As you can see, most of the roads in the west are nice straight roads. After another hour of driving we were still on the same road headed in the same direction, with absolutely no cross roads, turnoffs or curves. Yes, still headed north.
After another hour the scenery has changed a bit, we were closer to those hills that were way off in the distance.
And then a half hour later came some excitement, a curve ahead.
This led to some more curves and a pass through a small canyon.
And off to the side of the road were a series of small lakes.
We stopped, mainly to walk around after several hours in the car with all of the varied scenery keeping us awake (yea, right). This is a state park that is home to many birds and is an important stopping point for migratory birds flying through between Canada and Mexico and South America. We were a little early for the migrations, but these waters fill up with geese and swan and ducks getting out of the cold north and moving to the warmer weather down south right around now. We do notice the migration in our back yard, not of the water fowl but we get a lot of hummingbirds that are traveling through. This adds to the stress of our local population, trying to keep guard on our feeders and keep the short time travelers away.
So after passing through the range of hills and continuing north guess what we were faced with? Yup, more straight road.
And after another hour, guess what?
More straight road, no curves, no side roads, very little traffic, and the same brush alongside. Yes, the hills look a little different, but we were all dozing off from the boredom. But this is the fun of road trips out west, the drive.
Eventually we drove through the town of Caliente, which was an important railroad city long ago and is now rather quiet, and arrived at Pioche.
We were so excited to get there that we walked around for a while, well, not for very long as main street is only a block long, they only have one place to eat, but there is a nice little museum that we wandered through.

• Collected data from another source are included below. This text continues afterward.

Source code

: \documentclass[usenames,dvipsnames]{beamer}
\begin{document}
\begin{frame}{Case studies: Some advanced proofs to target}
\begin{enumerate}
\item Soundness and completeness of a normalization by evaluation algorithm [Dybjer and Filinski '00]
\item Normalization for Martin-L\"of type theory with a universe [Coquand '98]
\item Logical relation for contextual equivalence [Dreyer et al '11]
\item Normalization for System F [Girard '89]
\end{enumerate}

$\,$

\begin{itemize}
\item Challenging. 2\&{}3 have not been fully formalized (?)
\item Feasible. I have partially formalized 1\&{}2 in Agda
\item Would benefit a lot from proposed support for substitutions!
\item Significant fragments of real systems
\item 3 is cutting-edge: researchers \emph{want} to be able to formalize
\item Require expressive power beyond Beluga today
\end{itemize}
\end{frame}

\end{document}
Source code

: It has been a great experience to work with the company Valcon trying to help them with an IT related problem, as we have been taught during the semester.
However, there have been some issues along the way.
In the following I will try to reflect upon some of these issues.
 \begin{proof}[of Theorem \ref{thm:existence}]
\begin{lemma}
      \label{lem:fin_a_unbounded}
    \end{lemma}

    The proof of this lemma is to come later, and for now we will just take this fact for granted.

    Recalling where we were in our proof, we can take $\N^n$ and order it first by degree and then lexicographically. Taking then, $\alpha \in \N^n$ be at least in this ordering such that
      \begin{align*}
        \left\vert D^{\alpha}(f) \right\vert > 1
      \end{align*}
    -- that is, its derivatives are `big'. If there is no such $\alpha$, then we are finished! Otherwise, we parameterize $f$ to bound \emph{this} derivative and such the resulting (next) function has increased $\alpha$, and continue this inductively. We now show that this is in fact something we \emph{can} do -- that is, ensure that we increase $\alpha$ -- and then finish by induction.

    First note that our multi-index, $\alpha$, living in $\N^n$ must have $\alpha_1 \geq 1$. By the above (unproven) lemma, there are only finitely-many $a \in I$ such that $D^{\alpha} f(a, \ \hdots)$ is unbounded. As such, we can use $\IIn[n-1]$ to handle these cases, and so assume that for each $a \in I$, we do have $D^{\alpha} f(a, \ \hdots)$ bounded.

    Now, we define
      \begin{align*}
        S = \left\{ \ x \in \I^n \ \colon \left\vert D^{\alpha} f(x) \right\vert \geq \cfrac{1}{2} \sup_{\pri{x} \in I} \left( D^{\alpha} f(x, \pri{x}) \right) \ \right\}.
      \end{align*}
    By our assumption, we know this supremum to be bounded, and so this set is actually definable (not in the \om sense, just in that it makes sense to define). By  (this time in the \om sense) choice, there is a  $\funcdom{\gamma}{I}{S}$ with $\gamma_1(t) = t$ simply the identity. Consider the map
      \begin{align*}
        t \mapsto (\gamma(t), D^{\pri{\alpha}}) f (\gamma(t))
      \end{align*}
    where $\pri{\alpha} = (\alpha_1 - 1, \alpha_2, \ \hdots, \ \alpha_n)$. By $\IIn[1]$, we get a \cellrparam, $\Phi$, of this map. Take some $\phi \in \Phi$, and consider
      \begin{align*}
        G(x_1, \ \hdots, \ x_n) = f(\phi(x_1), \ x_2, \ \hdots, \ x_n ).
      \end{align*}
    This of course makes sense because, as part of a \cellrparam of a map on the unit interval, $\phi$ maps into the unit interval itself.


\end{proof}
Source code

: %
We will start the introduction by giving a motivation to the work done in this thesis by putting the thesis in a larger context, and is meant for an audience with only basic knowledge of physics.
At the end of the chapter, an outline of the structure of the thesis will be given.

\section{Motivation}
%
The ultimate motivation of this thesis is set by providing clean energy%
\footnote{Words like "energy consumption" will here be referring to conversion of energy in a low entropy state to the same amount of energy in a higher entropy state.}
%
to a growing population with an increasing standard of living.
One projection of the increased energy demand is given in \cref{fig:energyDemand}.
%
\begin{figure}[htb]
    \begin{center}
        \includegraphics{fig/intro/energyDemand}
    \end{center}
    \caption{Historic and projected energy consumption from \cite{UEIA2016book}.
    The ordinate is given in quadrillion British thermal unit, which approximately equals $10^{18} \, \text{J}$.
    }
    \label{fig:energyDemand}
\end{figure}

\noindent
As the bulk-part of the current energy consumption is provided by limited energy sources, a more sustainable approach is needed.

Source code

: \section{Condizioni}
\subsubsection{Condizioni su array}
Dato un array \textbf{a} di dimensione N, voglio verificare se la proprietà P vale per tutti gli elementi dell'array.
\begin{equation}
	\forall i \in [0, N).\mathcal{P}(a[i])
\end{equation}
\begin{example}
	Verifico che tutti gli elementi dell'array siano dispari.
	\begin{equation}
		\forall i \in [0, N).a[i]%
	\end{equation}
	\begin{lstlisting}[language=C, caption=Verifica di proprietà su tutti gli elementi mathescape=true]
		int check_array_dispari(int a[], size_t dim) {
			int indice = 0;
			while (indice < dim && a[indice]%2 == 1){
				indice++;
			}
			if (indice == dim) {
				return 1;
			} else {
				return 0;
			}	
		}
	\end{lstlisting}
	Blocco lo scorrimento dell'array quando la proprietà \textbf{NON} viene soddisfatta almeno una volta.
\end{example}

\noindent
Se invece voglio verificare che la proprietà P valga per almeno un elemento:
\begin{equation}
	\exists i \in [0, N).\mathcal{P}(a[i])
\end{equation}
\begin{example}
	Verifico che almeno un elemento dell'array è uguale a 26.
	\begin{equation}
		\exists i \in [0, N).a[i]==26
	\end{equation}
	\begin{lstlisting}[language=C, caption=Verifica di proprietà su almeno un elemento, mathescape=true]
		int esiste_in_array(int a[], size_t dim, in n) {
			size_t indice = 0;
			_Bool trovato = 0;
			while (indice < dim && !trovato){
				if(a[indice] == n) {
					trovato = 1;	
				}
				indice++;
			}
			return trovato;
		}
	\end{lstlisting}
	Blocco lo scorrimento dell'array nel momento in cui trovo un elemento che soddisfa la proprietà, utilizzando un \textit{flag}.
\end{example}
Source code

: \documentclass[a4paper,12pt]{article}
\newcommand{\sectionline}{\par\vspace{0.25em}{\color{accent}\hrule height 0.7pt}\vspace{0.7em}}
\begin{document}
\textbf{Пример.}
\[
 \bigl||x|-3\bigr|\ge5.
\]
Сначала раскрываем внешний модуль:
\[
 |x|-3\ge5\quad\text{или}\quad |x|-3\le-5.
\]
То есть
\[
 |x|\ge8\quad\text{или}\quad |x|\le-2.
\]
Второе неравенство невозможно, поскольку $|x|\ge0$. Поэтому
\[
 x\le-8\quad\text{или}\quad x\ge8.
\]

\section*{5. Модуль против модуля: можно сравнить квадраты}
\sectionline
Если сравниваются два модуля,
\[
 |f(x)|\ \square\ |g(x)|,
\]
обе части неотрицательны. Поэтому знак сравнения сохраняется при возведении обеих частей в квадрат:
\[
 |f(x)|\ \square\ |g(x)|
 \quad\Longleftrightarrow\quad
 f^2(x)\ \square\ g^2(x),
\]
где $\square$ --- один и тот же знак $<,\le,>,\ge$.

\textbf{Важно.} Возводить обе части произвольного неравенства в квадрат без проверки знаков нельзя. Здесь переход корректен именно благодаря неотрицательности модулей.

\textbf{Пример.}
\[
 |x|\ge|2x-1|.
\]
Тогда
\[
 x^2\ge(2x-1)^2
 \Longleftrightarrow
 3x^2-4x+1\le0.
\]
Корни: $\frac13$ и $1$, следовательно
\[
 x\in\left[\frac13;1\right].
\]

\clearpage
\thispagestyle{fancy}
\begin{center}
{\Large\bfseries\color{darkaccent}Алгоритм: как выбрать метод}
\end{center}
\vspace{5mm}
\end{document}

It talked mostly of the mining in the area, and how violent it was back in the 1880’s. Supposedly more people were killed in gun fights in Pioche than just about anywhere else in the west. Something like 75 people were buried in the local cemetery before anyone died of natural causes and were laid to rest. With all the excitement of arrival I ended up forgetting about the camera and not taking any photos of the town at all. Well, one picture would probably have gotten everything in anyway, but for now you can go to the Pioche web site and take a look for yourselves. Yes, poor reward for all of your reading at this point.
After burgers we headed south again. You’ve seen all of the northbound shots, the ride south was down the same road, with all of the same thrilling scenery. But it was a nice trip away, and we got to see the mining town that my wife had read about in some cowboy stories. No cows, just guys digging and drinking and shooting. It was about a 250 mile drive due north (about 400km), and I mean a straight drive. The photos above show all of the curves that we got to see, as well as all of the traffic we had to contend with (just the motor home headed the other way in the canyon). And then 250 miles back south.
Most of the trip was for the journey. The speed limit on back roads is 55mph, which is best kept to, so it probably took us four hours in each direction. Yes, we spent under an hour up in Pioche. But we got to see the lakes, and sagebrush, and bottlebrush, and hills and sky and sky and sky and . oh, yea, that's about it. And sit and talk. Fortunately our car had a place to plug in the Ipod. Radio stations? Cell phones? Out in the middle of nowhere?